When looking into each of the jobs, they include the manufacturing process of the part and post processing steps, such as deburring and washing. For the latter, the tasks will be scheduled onto the robot. Since there are tasks that can be executed by both the machine and the robot, the algorithm searches for all possible combinations and allocates all tasks to the most fitting resource by minimizing the makespan of the job. As seen in Fig. 4 (bottom part), while the machine is manufacturing (Task 1), the robot takes over the post processing of the previously manufactured part in the lot. The process duration of the robot is in the chosen exemplary use-case always less than the main process of the machine. Hence, the robot will be ready to unload the part to eliminate idle time of the machine. The result of the job and task scheduling provides plan of jobs with the smallest possible makespan and changeover time, while integrating both resources machine and robot as far as possible.

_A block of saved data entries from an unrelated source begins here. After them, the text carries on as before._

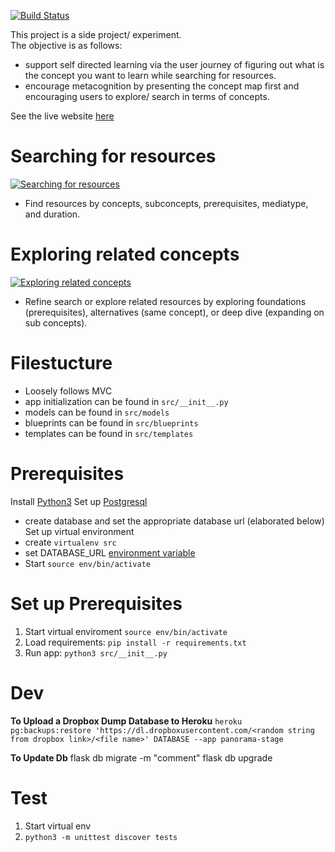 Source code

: [![Build Status](https://travis-ci.com/michlee1337/panorama.svg?branch=master)](https://travis-ci.com/michlee1337/panorama)

This project is a side project/ experiment. </br>
The objective is as follows:
- support self directed learning via the user journey of figuring out what is the concept you want to learn while searching for resources.
- encourage metacognition by presenting the concept map first and encouraging users to explore/ search in terms of concepts.

See the live website [here](https://panorama-stage.herokuapp.com/artifacts/search) </br>

# Searching for resources
[![Searching for resources](https://img.youtube.com/vi/RwjTc0yDfAc/0.jpg)](https://www.youtube.com/watch?v=RwjTc0yDfAc)
- Find resources by concepts, subconcepts, prerequisites, mediatype, and duration.

# Exploring related concepts
[![Exploring related concepts](https://img.youtube.com/vi/yPmlOpmwDAU/0.jpg)](https://www.youtube.com/watch?v=yPmlOpmwDAU)
- Refine search or explore related resources by exploring foundations (prerequisites), alternatives (same concept), or deep dive (expanding on sub concepts).

# Filestucture
- Loosely follows MVC
- app initialization can be found in `src/__init__.py`
- models can be found in `src/models`
- blueprints can be found in `src/blueprints`
- templates can be found in `src/templates`

# Prerequisites
Install [Python3](https://www.python.org/downloads/)
Set up [Postgresql](https://www.elliotblackburn.com/installing-postgresql-on-macos-osx/)
- create database and set the appropriate database url (elaborated below)
Set up virtual environment
- create `virtualenv src`
- set DATABASE_URL [environment variable](https://stackoverflow.com/questions/9554087/setting-an-environment-variable-in-virtualenv)
- Start `source env/bin/activate`

# Set up Prerequisites
1. Start virtual enviroment `source env/bin/activate`
2. Load requirements: `pip install -r requirements.txt`
3. Run app: `python3 src/__init__.py`

# Dev
**To Upload a Dropbox Dump Database to Heroku**
```heroku pg:backups:restore 'https://dl.dropboxusercontent.com/<random string from dropbox link>/<file name>' DATABASE --app panorama-stage```

**To Update Db**
flask db migrate -m "comment"
flask db upgrade

# Test
1. Start virtual env
2. `python3 -m unittest discover tests`

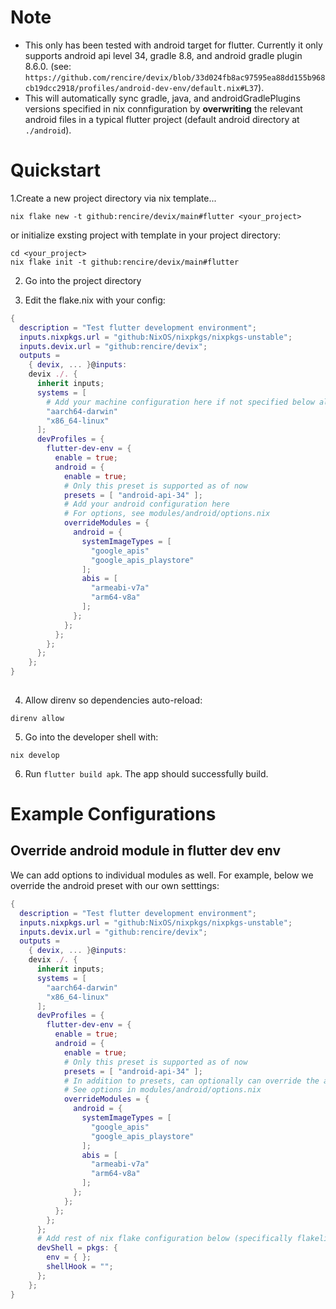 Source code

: # Note
- This only has been tested with android target for flutter.  Currently it only supports android api level 34, gradle 8.8, and android gradle plugin 8.6.0. (see: `https://github.com/rencire/devix/blob/33d024fb8ac97595ea88dd155b968cb19dcc2918/profiles/android-dev-env/default.nix#L37`).
- This will automatically sync gradle, java, and androidGradlePlugins versions specified in nix connfiguration by **overwriting** the relevant android files in a typical flutter project (default android directory at `./android`).


# Quickstart

1.Create a new project directory via nix template...

```
nix flake new -t github:rencire/devix/main#flutter <your_project>

```

or initialize exsting project with template in your project directory:

```
cd <your_project>
nix flake init -t github:rencire/devix/main#flutter
```

2. Go into the project directory

3. Edit the flake.nix with your config:

```nix
{
  description = "Test flutter development environment";
  inputs.nixpkgs.url = "github:NixOS/nixpkgs/nixpkgs-unstable";
  inputs.devix.url = "github:rencire/devix";
  outputs =
    { devix, ... }@inputs:
    devix ./. {
      inherit inputs;
      systems = [
        # Add your machine configuration here if not specified below already
        "aarch64-darwin"
        "x86_64-linux"
      ];
      devProfiles = {
        flutter-dev-env = {
          enable = true;
          android = {
            enable = true;
            # Only this preset is supported as of now
            presets = [ "android-api-34" ];
            # Add your android configuration here
            # For options, see modules/android/options.nix
            overrideModules = {
              android = {
                systemImageTypes = [
                  "google_apis"
                  "google_apis_playstore"
                ];
                abis = [
                  "armeabi-v7a"
                  "arm64-v8a"
                ];
              };
            };
          };
        };
      };
    };
}
 
```


4. Allow direnv so dependencies auto-reload:
```
direnv allow  
```

5. Go into the developer shell with:
```
nix develop
```

6. Run `flutter build apk`. The app should successfully build.




# Example Configurations

## Override android module in flutter dev env
We can add options to individual modules as well. For example, below we override
the android preset with our own setttings:

```nix
{
  description = "Test flutter development environment";
  inputs.nixpkgs.url = "github:NixOS/nixpkgs/nixpkgs-unstable";
  inputs.devix.url = "github:rencire/devix";
  outputs =
    { devix, ... }@inputs:
    devix ./. {
      inherit inputs;
      systems = [
        "aarch64-darwin"
        "x86_64-linux"
      ];
      devProfiles = {
        flutter-dev-env = {
          enable = true;
          android = {
            enable = true;
            # Only this preset is supported as of now
            presets = [ "android-api-34" ];
            # In addition to presets, can optionally can override the android, gradle, and java modules
            # See options in modules/android/options.nix
            overrideModules = {
              android = {
                systemImageTypes = [
                  "google_apis"
                  "google_apis_playstore"
                ];
                abis = [
                  "armeabi-v7a"
                  "arm64-v8a"
                ];
              };
            };
          };
        };
      };
      # Add rest of nix flake configuration below (specifically flakelight)
      devShell = pkgs: {
        env = { };
        shellHook = "";
      };
    };
}

```
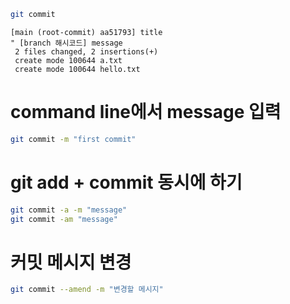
 ```zsh
git commit
```

```vim
[main (root-commit) aa51793] title
" [branch 해시코드] message
 2 files changed, 2 insertions(+)
 create mode 100644 a.txt
 create mode 100644 hello.txt
```

# command line에서 message 입력

```zsh
git commit -m "first commit"
```

# git add + commit 동시에 하기

```zsh
git commit -a -m "message"
git commit -am "message"
```

# 커밋 메시지 변경

```bash
git commit --amend -m "변경할 메시지"
```
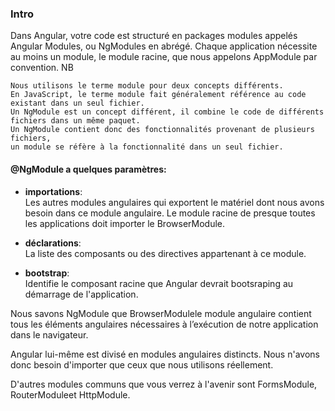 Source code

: ### Intro
 Dans Angular, votre code est structuré en packages modules appelés Angular Modules,
 ou NgModules en abrégé. Chaque application nécessite au moins un module, 
 le module racine, que nous appelons AppModule par convention.
NB
```
Nous utilisons le terme module pour deux concepts différents.
En JavaScript, le terme module fait généralement référence au code existant dans un seul fichier.
Un NgModule est un concept différent, il combine le code de différents fichiers dans un même paquet. 
Un NgModule contient donc des fonctionnalités provenant de plusieurs fichiers, 
un module se réfère à la fonctionnalité dans un seul fichier.
```

#### @NgModule a quelques paramètres:

* <strong>importations</strong>:<br>
Les autres modules angulaires qui exportent le matériel dont nous avons besoin dans ce module angulaire.
Le module racine de presque toutes les applications doit importer le BrowserModule.

* <strong>déclarations</strong>:<br>
La liste des composants ou des directives appartenant à  ce module.

* <strong>bootstrap</strong>:<br>
Identifie le composant racine que Angular devrait bootsraping au démarrage de l'application.

Nous savons NgModule que BrowserModulele module angulaire contient tous les éléments angulaires nécessaires à l’exécution de notre application dans le navigateur.

Angular lui-même est divisé en modules angulaires distincts. Nous n'avons donc besoin d'importer que ceux que nous utilisons réellement. 

D'autres modules communs que vous verrez à l'avenir sont  FormsModule, RouterModuleet  HttpModule.
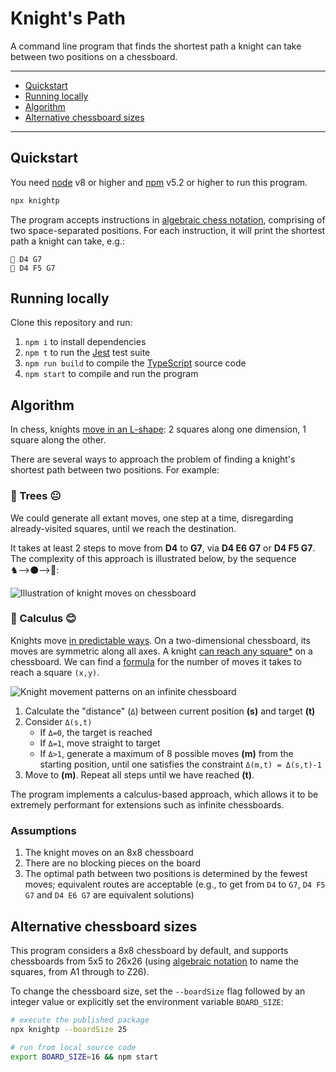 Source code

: # Knight's Path

A command line program that finds the shortest path a knight can take between two positions on a chessboard.

---

- [Quickstart](#quickstart)
- [Running locally](#running-locally)
- [Algorithm](#algorithm)
- [Alternative chessboard sizes](#alternative-chessboard-sizes)

---

## Quickstart

You need [node](https://nodejs.org/en/) v8 or higher and [npm](https://www.npmjs.com/package/npm) v5.2 or higher to run this program.

```sh
npx knightp
```

The program accepts instructions in [algebraic chess notation](<https://en.wikipedia.org/wiki/Algebraic_notation_(chess)#Naming_the_squares>), comprising of two space-separated positions. For each instruction, it will print the shortest path a knight can take, e.g.:

```
🐴 D4 G7
🐴 D4 F5 G7
```

## Running locally

Clone this repository and run:

1. `npm i` to install dependencies
2. `npm t` to run the [Jest](https://jestjs.io/en/) test suite
3. `npm run build` to compile the [TypeScript](https://www.typescriptlang.org/docs/home.html) source code
4. `npm start` to compile and run the program

## Algorithm

In chess, knights [move in an L-shape](<https://en.wikipedia.org/wiki/Knight_(chess)#Placement_and_movement>): 2 squares along one dimension, 1 square along the other.

There are several ways to approach the problem of finding a knight's shortest path between two positions. For example:

### 🌳 Trees 😐

We could generate all extant moves, one step at a time, disregarding already-visited squares, until we reach the destination.

It takes at least 2 steps to move from **D4** to **G7**, via **D4 E6 G7** or **D4 F5 G7**. The complexity of this approach is illustrated below, by the sequence ♞⟶⚫⟶🔴:

![Illustration of knight moves on chessboard](https://user-images.githubusercontent.com/12828487/67173994-5a897280-f3b8-11e9-9822-6be0ea08494c.png)

### 📐 Calculus 😊

Knights move [in predictable ways](https://hookdump.github.io/chessy/). On a two-dimensional chessboard, its moves are symmetric along all axes. A knight [can reach any square\*](#assumptions) on a chessboard. We can find a [formula](src/lib/Knight.ts#L39) for the number of moves it takes to reach a square `(x,y)`.

![Knight movement patterns on an infinite chessboard](https://user-images.githubusercontent.com/12828487/67182762-c0392700-f3d7-11e9-941a-8e04b5cf99f7.png)

1. Calculate the "distance" (`Δ`) between current position **(s)** and target **(t)**
2. Consider `Δ(s,t)`
   - If `Δ=0`, the target is reached
   - If `Δ=1`, move straight to target
   - If `Δ>1`, generate a maximum of 8 possible moves **(m)** from the starting position, until one satisfies the constraint `Δ(m,t) = Δ(s,t)-1`
3. Move to **(m)**. Repeat all steps until we have reached **(t)**.

The program implements a calculus-based approach, which allows it to be extremely performant for extensions such as infinite chessboards.

### Assumptions

1. The knight moves on an 8x8 chessboard
2. There are no blocking pieces on the board
3. The optimal path between two positions is determined by the fewest moves; equivalent routes are acceptable (e.g., to get from `D4` to `G7`, `D4 F5 G7` and `D4 E6 G7` are equivalent solutions)

## Alternative chessboard sizes

This program considers a 8x8 chessboard by default, and supports chessboards from 5x5 to 26x26 (using [algebraic notation](<https://en.wikipedia.org/wiki/Algebraic_notation_(chess)#Naming_the_squares>) to name the squares, from A1 through to Z26).

To change the chessboard size, set the `--boardSize` flag followed by an integer value or explicitly set the environment variable `BOARD_SIZE`:

```sh
# execute the published package
npx knightp --boardSize 25

# run from local source code
export BOARD_SIZE=16 && npm start
```
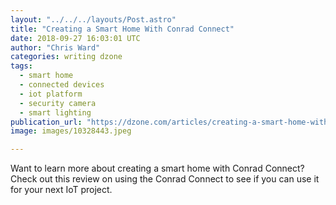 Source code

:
 ```yaml
---
layout: "../../../layouts/Post.astro"
title: "Creating a Smart Home With Conrad Connect"
date: 2018-09-27 16:03:01 UTC
author: "Chris Ward"
categories: writing dzone
tags:
  - smart home
  - connected devices
  - iot platform
  - security camera
  - smart lighting
publication_url: "https://dzone.com/articles/creating-a-smart-home-with-conrad-connect"
image: images/10328443.jpeg

---
```

Want to learn more about creating a smart home with Conrad Connect? Check out this review on using the Conrad Connect to see if you can use it for your next IoT project.

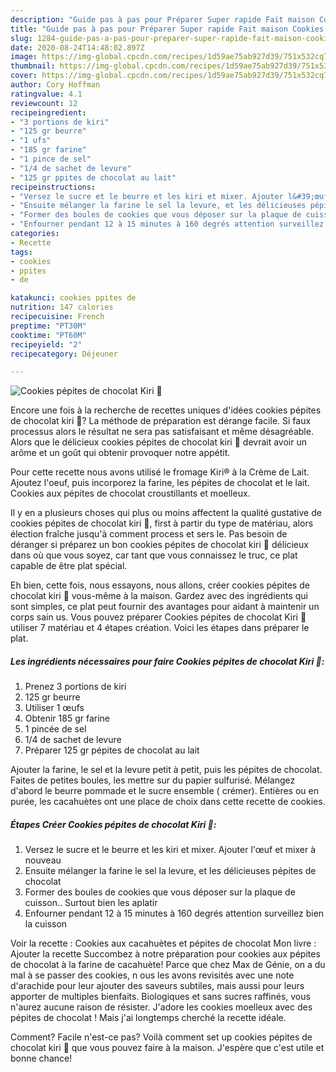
 ```yaml
---
description: "Guide pas à pas pour Préparer Super rapide Fait maison Cookies pépites de chocolat Kiri 🧀"
title: "Guide pas à pas pour Préparer Super rapide Fait maison Cookies pépites de chocolat Kiri 🧀"
slug: 1284-guide-pas-a-pas-pour-preparer-super-rapide-fait-maison-cookies-pepites-de-chocolat-kiri
date: 2020-08-24T14:48:02.897Z
image: https://img-global.cpcdn.com/recipes/1d59ae75ab927d39/751x532cq70/cookies-pepites-de-chocolat-kiri-🧀-photo-principale-de-la-recette.jpg
thumbnail: https://img-global.cpcdn.com/recipes/1d59ae75ab927d39/751x532cq70/cookies-pepites-de-chocolat-kiri-🧀-photo-principale-de-la-recette.jpg
cover: https://img-global.cpcdn.com/recipes/1d59ae75ab927d39/751x532cq70/cookies-pepites-de-chocolat-kiri-🧀-photo-principale-de-la-recette.jpg
author: Cory Hoffman
ratingvalue: 4.1
reviewcount: 12
recipeingredient:
- "3 portions de kiri"
- "125 gr beurre"
- "1 ufs"
- "185 gr farine"
- "1 pince de sel"
- "1/4 de sachet de levure"
- "125 gr ppites de chocolat au lait"
recipeinstructions:
- "Versez le sucre et le beurre et les kiri et mixer. Ajouter l&#39;œuf et mixer à nouveau"
- "Ensuite mélanger la farine le sel la levure, et les délicieuses pépites de chocolat"
- "Former des boules de cookies que vous déposer sur la plaque de cuisson.. Surtout bien les aplatir"
- "Enfourner pendant 12 à 15 minutes à 160 degrés attention surveillez bien la cuisson"
categories:
- Recette
tags:
- cookies
- ppites
- de

katakunci: cookies ppites de 
nutrition: 147 calories
recipecuisine: French
preptime: "PT30M"
cooktime: "PT60M"
recipeyield: "2"
recipecategory: Déjeuner

---
```



![Cookies pépites de chocolat Kiri 🧀](https://img-global.cpcdn.com/recipes/1d59ae75ab927d39/751x532cq70/cookies-pepites-de-chocolat-kiri-🧀-photo-principale-de-la-recette.jpg)

Encore une fois à la recherche de recettes uniques d'idées cookies pépites de chocolat kiri 🧀? La méthode de préparation est dérange facile. Si faux processus alors le résultat ne sera pas satisfaisant et même désagréable. Alors que le délicieux cookies pépites de chocolat kiri 🧀 devrait avoir un arôme et un goût qui obtenir provoquer notre appétit.

Pour cette recette nous avons utilisé le fromage Kiri® à la Crème de Lait. Ajoutez l&#39;oeuf, puis incorporez la farine, les pépites de chocolat et le lait. Cookies aux pépites de chocolat croustillants et moelleux.

Il y en a plusieurs choses qui plus ou moins affectent la qualité gustative de cookies pépites de chocolat kiri 🧀, first à partir du type de matériau, alors élection fraîche jusqu'à comment process et sers le. Pas besoin de déranger si préparez un bon cookies pépites de chocolat kiri 🧀 délicieux dans où que vous soyez, car tant que vous connaissez le truc, ce plat capable de être plat spécial.


Eh bien, cette fois, nous essayons, nous allons, créer cookies pépites de chocolat kiri 🧀 vous-même à la maison. Gardez avec des ingrédients qui sont simples, ce plat peut fournir des avantages pour aidant à maintenir un corps sain us. Vous pouvez préparer Cookies pépites de chocolat Kiri 🧀 utiliser 7 matériau et 4 étapes création. Voici les étapes dans préparer le plat.

<!--inarticleads1-->

##### Les ingrédients nécessaires pour faire Cookies pépites de chocolat Kiri 🧀:

1. Prenez 3 portions de kiri
1.  125 gr beurre
1. Utiliser 1 œufs
1. Obtenir 185 gr farine
1.  1 pincée de sel
1.  1/4 de sachet de levure
1. Préparer 125 gr pépites de chocolat au lait


Ajouter la farine, le sel et la levure petit à petit, puis les pépites de chocolat. Faites de petites boules, les mettre sur du papier sulfurisé. Mélangez d&#39;abord le beurre pommade et le sucre ensemble ( crémer). Entières ou en purée, les cacahuètes ont une place de choix dans cette recette de cookies. 

<!--inarticleads2-->

##### Étapes Créer Cookies pépites de chocolat Kiri 🧀:

1. Versez le sucre et le beurre et les kiri et mixer. Ajouter l&#39;œuf et mixer à nouveau
1. Ensuite mélanger la farine le sel la levure, et les délicieuses pépites de chocolat
1. Former des boules de cookies que vous déposer sur la plaque de cuisson.. Surtout bien les aplatir
1. Enfourner pendant 12 à 15 minutes à 160 degrés attention surveillez bien la cuisson


Voir la recette : Cookies aux cacahuètes et pépites de chocolat Mon livre : Ajouter la recette Succombez à notre préparation pour cookies aux pépites de chocolat à la farine de cacahuète! Parce que chez Max de Génie, on a du mal à se passer des cookies, n ous les avons revisités avec une note d&#39;arachide pour leur ajouter des saveurs subtiles, mais aussi pour leurs apporter de multiples bienfaits. Biologiques et sans sucres raffinés, vous n&#39;aurez aucune raison de résister. J&#39;adore les cookies moelleux avec des pépites de chocolat ! Mais j&#39;ai longtemps cherché la recette idéale. 


Comment? Facile n'est-ce pas? Voilà comment set up cookies pépites de chocolat kiri 🧀 que vous pouvez faire à la maison. J'espère que c'est utile et bonne chance!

5 Conclusion and Further Research

In this work we provide a scheduling approach for production orders and their subordinate tasks with allocation to different resources. The algorithms are based on a CP-SAT scheduling approach, combining constraint programming and Boolean satisfiability. While considering numerous constraints derived from real production environments, the algorithms are applied to real production data of different sources e.g. the ERP system, work and tool plans as well as factory layout data. The results are production order and task schedules that minimize makespan and reduce tool changeover time. This also improves vertical automation in a company on the ERP and planning level, by shortening capacity planning and shift management, as these are generated automatically. Additionally, the algorithm further enhances horizontal levels in the form of value adding processes in the production environment. Autonomous AGVs relieve workers from monotonous work like filling shelves or moving material which benefit the social dimension of the three pillars of sustainability. The focus on the efficient use of materials and resources enables for ecological and sustainable production. As the last pillar economics, a high degree of autonomy provided by scheduling with multiple resources facilitates the long-term competitiveness of a company. The high flexibility of multiple robotic cells further facilitate the application of a wider product portfolio while reducing resources in the form of material and tool optimization.

Fig. 4.
figure 4

Top - Automated job scheduling on three machines, bottom - task scheduling between machine and robot

Further research includes the consideration of single tools inside of different tools sets. To enhance to scheduling reliability, the actual changeover time of tools between two jobs has to be integrated. It is also thinkable to consider the allocation of single tools from a tool set after it is been used. This could impede long idle times resulting from changing a lot of tools at once. Another important topic would be combining both algorithms into one. This would allow for actual implementation in a production environment.